[[ Data, beginning ]]

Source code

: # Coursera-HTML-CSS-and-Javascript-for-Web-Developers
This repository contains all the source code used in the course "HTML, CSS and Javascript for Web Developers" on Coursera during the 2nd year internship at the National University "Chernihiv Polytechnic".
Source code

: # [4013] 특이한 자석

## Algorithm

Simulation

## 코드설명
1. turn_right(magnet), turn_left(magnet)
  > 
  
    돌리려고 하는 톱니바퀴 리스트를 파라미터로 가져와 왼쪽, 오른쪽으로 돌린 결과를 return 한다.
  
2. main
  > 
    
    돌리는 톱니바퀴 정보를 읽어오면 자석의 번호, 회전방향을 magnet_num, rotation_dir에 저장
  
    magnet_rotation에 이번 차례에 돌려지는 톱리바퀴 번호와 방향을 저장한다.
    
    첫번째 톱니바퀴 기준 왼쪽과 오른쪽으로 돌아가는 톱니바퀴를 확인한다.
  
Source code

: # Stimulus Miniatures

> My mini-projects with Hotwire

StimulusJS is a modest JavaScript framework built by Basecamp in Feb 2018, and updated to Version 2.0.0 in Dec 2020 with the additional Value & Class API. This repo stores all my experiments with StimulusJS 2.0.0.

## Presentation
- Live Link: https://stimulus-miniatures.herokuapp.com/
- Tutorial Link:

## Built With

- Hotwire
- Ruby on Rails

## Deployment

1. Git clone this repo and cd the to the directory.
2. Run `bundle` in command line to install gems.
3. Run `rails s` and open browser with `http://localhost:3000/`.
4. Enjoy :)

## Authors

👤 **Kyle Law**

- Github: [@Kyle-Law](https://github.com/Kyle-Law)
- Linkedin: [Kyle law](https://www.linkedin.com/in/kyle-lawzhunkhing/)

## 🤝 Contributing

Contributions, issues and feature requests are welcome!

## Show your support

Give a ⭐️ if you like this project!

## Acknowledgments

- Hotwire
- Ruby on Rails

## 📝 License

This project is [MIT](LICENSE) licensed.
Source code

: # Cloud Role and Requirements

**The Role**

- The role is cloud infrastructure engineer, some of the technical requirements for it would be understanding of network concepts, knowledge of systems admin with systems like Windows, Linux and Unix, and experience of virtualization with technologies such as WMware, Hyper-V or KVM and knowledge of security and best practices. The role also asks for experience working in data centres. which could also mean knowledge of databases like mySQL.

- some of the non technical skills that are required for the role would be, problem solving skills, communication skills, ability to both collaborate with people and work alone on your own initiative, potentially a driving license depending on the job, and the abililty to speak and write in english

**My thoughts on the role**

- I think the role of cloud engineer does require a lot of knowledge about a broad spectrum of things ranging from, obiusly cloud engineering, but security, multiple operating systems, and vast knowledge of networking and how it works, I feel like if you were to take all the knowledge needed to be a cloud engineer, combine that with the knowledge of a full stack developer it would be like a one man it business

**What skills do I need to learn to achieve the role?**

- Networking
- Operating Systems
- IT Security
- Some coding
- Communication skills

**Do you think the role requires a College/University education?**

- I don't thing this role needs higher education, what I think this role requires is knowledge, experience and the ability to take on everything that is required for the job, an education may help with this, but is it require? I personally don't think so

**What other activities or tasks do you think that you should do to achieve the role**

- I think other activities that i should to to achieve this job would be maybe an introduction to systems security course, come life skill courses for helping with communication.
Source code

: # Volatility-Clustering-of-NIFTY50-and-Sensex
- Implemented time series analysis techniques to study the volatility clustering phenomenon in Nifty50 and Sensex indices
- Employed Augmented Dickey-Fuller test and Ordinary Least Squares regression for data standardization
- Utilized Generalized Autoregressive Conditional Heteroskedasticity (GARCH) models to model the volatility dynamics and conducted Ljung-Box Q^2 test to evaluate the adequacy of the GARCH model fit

[[ Data, end ]]

Task prompt:
Lines with "experience" in them are what the answer must contain; copy each from the records above.

Solution for this exercise:
- The role is cloud infrastructure engineer, some of the technical requirements for it would be understanding of network concepts, knowledge of systems admin with systems like Windows, Linux and Unix, and experience of virtualization with technologies such as WMware, Hyper-V or KVM and knowledge of security and best practices. The role also asks for experience working in data centres. which could also mean knowledge of databases like mySQL.
- I don't thing this role needs higher education, what I think this role requires is knowledge, experience and the ability to take on everything that is required for the job, an education may help with this, but is it require? I personally don't think so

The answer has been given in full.